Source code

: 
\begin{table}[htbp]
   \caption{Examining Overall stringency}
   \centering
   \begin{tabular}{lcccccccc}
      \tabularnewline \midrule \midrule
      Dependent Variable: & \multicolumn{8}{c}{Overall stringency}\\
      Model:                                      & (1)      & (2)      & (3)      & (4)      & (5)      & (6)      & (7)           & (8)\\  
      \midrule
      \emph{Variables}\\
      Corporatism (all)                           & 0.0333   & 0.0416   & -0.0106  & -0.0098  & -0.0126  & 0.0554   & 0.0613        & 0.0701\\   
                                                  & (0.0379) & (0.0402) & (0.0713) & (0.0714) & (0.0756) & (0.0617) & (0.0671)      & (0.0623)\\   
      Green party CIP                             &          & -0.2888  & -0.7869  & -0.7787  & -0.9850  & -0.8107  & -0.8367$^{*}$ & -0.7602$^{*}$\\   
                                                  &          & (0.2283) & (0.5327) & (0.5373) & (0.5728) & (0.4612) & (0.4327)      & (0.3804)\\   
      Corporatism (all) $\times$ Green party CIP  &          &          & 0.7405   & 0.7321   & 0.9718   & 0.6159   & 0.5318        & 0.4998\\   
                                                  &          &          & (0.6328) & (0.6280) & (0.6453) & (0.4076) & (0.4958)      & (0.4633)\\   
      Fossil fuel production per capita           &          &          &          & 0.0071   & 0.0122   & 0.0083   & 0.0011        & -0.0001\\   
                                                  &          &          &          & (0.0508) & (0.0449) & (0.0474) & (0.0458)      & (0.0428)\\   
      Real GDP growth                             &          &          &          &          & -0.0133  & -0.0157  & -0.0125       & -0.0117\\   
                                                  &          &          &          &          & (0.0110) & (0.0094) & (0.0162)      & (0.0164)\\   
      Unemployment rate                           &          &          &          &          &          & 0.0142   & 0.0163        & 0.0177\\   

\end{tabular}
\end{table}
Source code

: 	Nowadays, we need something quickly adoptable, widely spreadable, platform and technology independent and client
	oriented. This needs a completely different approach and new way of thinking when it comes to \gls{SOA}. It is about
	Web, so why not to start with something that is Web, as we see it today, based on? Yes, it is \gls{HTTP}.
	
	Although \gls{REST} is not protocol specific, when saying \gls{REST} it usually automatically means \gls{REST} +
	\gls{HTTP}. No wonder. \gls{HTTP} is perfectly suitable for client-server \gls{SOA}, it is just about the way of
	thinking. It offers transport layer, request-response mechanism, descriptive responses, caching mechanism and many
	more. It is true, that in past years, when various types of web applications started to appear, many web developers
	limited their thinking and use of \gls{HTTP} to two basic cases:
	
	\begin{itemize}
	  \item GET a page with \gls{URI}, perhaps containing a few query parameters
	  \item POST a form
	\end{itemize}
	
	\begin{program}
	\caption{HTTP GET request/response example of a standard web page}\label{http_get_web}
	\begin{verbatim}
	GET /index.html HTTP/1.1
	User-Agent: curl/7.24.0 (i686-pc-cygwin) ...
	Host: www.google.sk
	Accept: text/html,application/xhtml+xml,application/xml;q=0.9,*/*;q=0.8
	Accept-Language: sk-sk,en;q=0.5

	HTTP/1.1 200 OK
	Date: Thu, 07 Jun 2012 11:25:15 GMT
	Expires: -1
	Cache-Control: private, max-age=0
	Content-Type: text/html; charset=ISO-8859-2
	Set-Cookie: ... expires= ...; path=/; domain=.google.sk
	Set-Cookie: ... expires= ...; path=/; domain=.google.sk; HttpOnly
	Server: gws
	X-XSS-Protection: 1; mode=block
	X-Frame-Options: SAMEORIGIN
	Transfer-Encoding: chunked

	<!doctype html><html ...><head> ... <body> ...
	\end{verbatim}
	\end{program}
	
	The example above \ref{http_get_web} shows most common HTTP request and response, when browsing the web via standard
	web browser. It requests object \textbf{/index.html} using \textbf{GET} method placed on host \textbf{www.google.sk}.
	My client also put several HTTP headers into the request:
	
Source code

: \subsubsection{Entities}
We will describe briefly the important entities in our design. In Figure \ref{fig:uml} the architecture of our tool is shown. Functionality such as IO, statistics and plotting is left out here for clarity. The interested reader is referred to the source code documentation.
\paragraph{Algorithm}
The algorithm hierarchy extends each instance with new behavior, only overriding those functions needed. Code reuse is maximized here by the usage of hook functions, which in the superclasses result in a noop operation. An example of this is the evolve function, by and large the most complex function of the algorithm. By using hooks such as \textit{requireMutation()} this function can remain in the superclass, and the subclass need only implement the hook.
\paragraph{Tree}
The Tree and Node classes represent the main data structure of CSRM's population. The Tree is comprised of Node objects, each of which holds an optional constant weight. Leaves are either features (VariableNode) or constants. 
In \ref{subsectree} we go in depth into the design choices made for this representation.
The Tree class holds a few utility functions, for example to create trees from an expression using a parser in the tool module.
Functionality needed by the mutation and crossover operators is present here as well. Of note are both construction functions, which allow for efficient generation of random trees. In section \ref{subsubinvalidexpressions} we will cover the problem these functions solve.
══════════════════════════════
**Aim of the exercise**
Looking at the material above, count the lines that hold "midrule" and give the total alone.

**Task solution**
2